• _INSTRUCTIONS FOR THE TASK_:
An exact copy of the lines from the one containing "onChange handling quirk" through the final line of the records is the only acceptable answer.

(Saved data entries)
+ + + + + + +

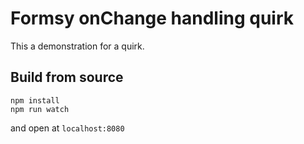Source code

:# Formsy onChange handling quirk

This a demonstration for a quirk.

## Build from source

```
npm install
npm run watch
```

and open at `localhost:8080`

+ + + + + + +

• _EXERCISE ANSWER_:
:# Formsy onChange handling quirk

This a demonstration for a quirk.

## Build from source

```
npm install
npm run watch
```

and open at `localhost:8080`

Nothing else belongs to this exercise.